About 1953, when he realized that steam was rapidly vanishing from America's railroads, he started his crusade to capture the vanishing breed. One thing that separated John from his contemporaries is that unlike them, he would expose color film on the colorful first generation diesels that were integrating into the engine facilities and mainlines. Others couldn't be bothered with "wasting" film on the upstarts. John's decision to do so was a blessing to fans of first generation diesels years later. (More bio-info below...)
Pennsylvania Railroad Alco RS-1 at PRR Trenton roundhouse - Trenton, New Jersey, May 09, 1953. Locomotive No. PRR 5669. Both the RS-1 and S2's, having arrived on the property in 1950, were already PRR veterans.
Pennsylvania Railroad BLH-Westinghouse E3b at PRR Elizabeth station - Elizabeth, New Jersey, February 14, 1953. Here's another view of expermental Pennsy power lugging freight under the wires at Elizabeth.
Pennsylvania Railroad EMD E8(A) at Indianapolis Union Station - Indianapolis, Indiana. Locomotive No. PRR 5796 #304 South Wind. Indy action in the 50s/60s era at Union Station.
Pennsylvania Railroad EMD F7(A) PRR mainline Altoona, Pennsylvania, June 11, 1953. Locomotive No. PRR 9690. Ground-level view at the helper pit in Altoona.
Pennsylvania Railroad Gas-Electric OEG350 - PRR Atlantic Division - Toms River, New Jersey, April, 1951. Locomotive No. PRR 4658. Built by Pullman-Brill in April 1929, scrapped in '63.
Pennsylvania Railroad GG-1 at PRR Sunnyside Yard, Long Island City, New York, March 28, 1953. The lineup at Sunnyside.
Pennsylvania Railroad - PRR Bel-Del branch - Trenton, New Jersey, December 12, 1952. The numberboard on the signal reads "88". The smokestack on the right of the signal reads "Taylor". This is a scene of the Bel-Del branch during the industrial era when smokestacks still smoked.
Pennsylvania Railroad water tank at Crowl, Pennsylvania, October 20, 1956. Crowl, a hamlet of 40, was on the 27-mile PRR Shamokin Valley branch between Sunbury and Mt. Carmel. It was one of the last places to see operating PRR steam. Abundant coal, good water, heavy seasonal loads of slow-moving ore, and a ruling grade of 1.3%, all made this branch the perfect place to assign the last of the 2-10-0's on the Pennsy.

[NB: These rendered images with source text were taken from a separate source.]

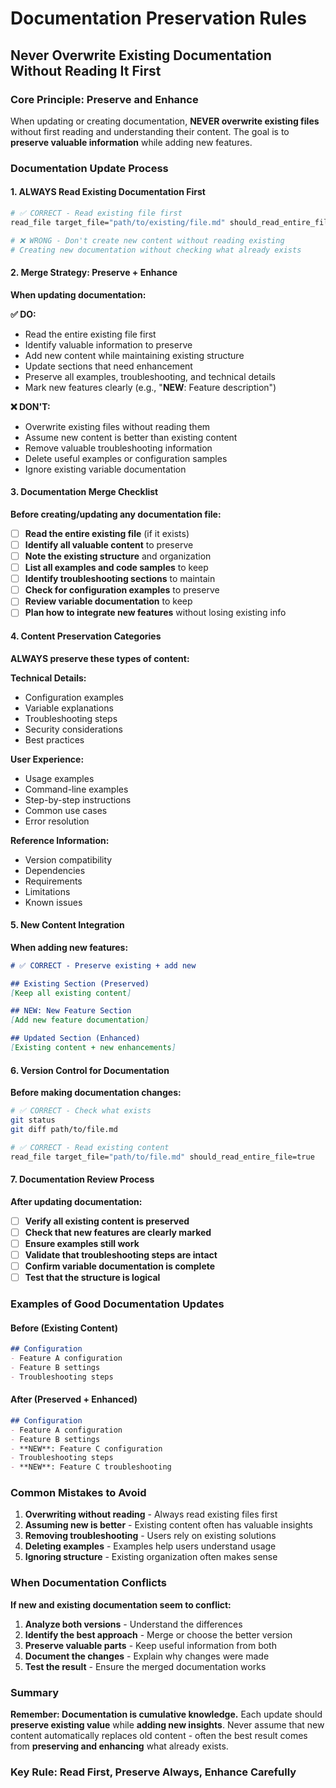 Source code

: # Documentation Preservation Rules

## Never Overwrite Existing Documentation Without Reading It First

### **Core Principle: Preserve and Enhance**

When updating or creating documentation, **NEVER overwrite existing files** without first reading and understanding their content. The goal is to **preserve valuable information** while adding new features.

### **Documentation Update Process**

#### **1. ALWAYS Read Existing Documentation First**

```bash
# ✅ CORRECT - Read existing file first
read_file target_file="path/to/existing/file.md" should_read_entire_file=true

# ❌ WRONG - Don't create new content without reading existing
# Creating new documentation without checking what already exists
```

#### **2. Merge Strategy: Preserve + Enhance**

**When updating documentation:**

**✅ DO:**

- Read the entire existing file first
- Identify valuable information to preserve
- Add new content while maintaining existing structure
- Update sections that need enhancement
- Preserve all examples, troubleshooting, and technical details
- Mark new features clearly (e.g., "**NEW**: Feature description")

**❌ DON'T:**

- Overwrite existing files without reading them
- Assume new content is better than existing content
- Remove valuable troubleshooting information
- Delete useful examples or configuration samples
- Ignore existing variable documentation

#### **3. Documentation Merge Checklist**

**Before creating/updating any documentation file:**

- [ ] **Read the entire existing file** (if it exists)
- [ ] **Identify all valuable content** to preserve
- [ ] **Note the existing structure** and organization
- [ ] **List all examples and code samples** to keep
- [ ] **Identify troubleshooting sections** to maintain
- [ ] **Check for configuration examples** to preserve
- [ ] **Review variable documentation** to keep
- [ ] **Plan how to integrate new features** without losing existing info

#### **4. Content Preservation Categories**

**ALWAYS preserve these types of content:**

**Technical Details:**

- Configuration examples
- Variable explanations
- Troubleshooting steps
- Security considerations
- Best practices

**User Experience:**

- Usage examples
- Command-line examples
- Step-by-step instructions
- Common use cases
- Error resolution

**Reference Information:**

- Version compatibility
- Dependencies
- Requirements
- Limitations
- Known issues

#### **5. New Content Integration**

**When adding new features:**

```markdown
# ✅ CORRECT - Preserve existing + add new

## Existing Section (Preserved)
[Keep all existing content]

## NEW: New Feature Section
[Add new feature documentation]

## Updated Section (Enhanced)
[Existing content + new enhancements]
```

#### **6. Version Control for Documentation**

**Before making documentation changes:**

```bash
# ✅ CORRECT - Check what exists
git status
git diff path/to/file.md

# ✅ CORRECT - Read existing content
read_file target_file="path/to/file.md" should_read_entire_file=true
```

#### **7. Documentation Review Process**

**After updating documentation:**

- [ ] **Verify all existing content is preserved**
- [ ] **Check that new features are clearly marked**
- [ ] **Ensure examples still work**
- [ ] **Validate that troubleshooting steps are intact**
- [ ] **Confirm variable documentation is complete**
- [ ] **Test that the structure is logical**

### **Examples of Good Documentation Updates**

#### **Before (Existing Content)**

```markdown
## Configuration
- Feature A configuration
- Feature B settings
- Troubleshooting steps
```

#### **After (Preserved + Enhanced)**

```markdown
## Configuration
- Feature A configuration
- Feature B settings
- **NEW**: Feature C configuration
- Troubleshooting steps
- **NEW**: Feature C troubleshooting
```

### **Common Mistakes to Avoid**

1. **Overwriting without reading** - Always read existing files first
2. **Assuming new is better** - Existing content often has valuable insights
3. **Removing troubleshooting** - Users rely on existing solutions
4. **Deleting examples** - Examples help users understand usage
5. **Ignoring structure** - Existing organization often makes sense

### **When Documentation Conflicts**

**If new and existing documentation seem to conflict:**

1. **Analyze both versions** - Understand the differences
2. **Identify the best approach** - Merge or choose the better version
3. **Preserve valuable parts** - Keep useful information from both
4. **Document the changes** - Explain why changes were made
5. **Test the result** - Ensure the merged documentation works

### **Summary**

**Remember: Documentation is cumulative knowledge.** Each update should **preserve existing value** while **adding new insights**. Never assume that new content automatically replaces old content - often the best result comes from **preserving and enhancing** what already exists.

### **Key Rule: Read First, Preserve Always, Enhance Carefully**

Pennsylvania Railroad Steam 2-8-2 at PRR engine facility, Hagerstown, Maryland, December 29, 1956. Locomotive No. PRR 546. Among the Pennsy power under steam at the end of 1956 was this Mikado type working the yard in front of a wooden cabin at Hagerstown.
Pennsylvania Railroad Steam 4-6-2 at PRR Trenton engine facility, Trenton, New Jersey, May 09, 1953. Locomotive No. PRR 3768. Here's a look at the doings at the PRR Trenton enginehouse on a overcast Saturday afternoon in May of '53. K4 3768 is under steam, but one track out of view the steam deadlines are growing. Back at home, the week's issue of Saturday Evening Post has arrived with a classic Rockwell cover illustration plus the lead story entitled: "How I handled the Reds in my Union". Having a TV set was a big deal in the neighborhood.
More about John Dziobko Jr. from close friend Ray Peacock at (heartlandrails.com) below:
Professionally, John never worked for any railroad, but received a Masters in mathematics from Seton Hall and worked as a civilian for the Dept. of Defense in Ft. Dix, N.J., then later moved to Davenport, IA., and worked at the Rock Island Arsenal before retiring. Aside from his rail hobby, which he still pursues, John is an avid movie buff and has a collection of films on tape that number over 10,000. He can take one look at a classic film on cable TV and name the studio and type of film they used.
He is in the process of publishing a website ( godfatherrails.com ) with links to his books and publications, it is under development. John does not own a personal computer, but sees the internet as a great way to share his views of images that will never be duplicated again and is excited by the feedback he's getting from an entire new generation of railfans. The name of "the Godfather" was bestowed on John long ago by his many friends who always revel in seeing his classic rail images at friendly slide shows. His material was always a jaw dropping look back in time. It continues to be - Ray Peacock.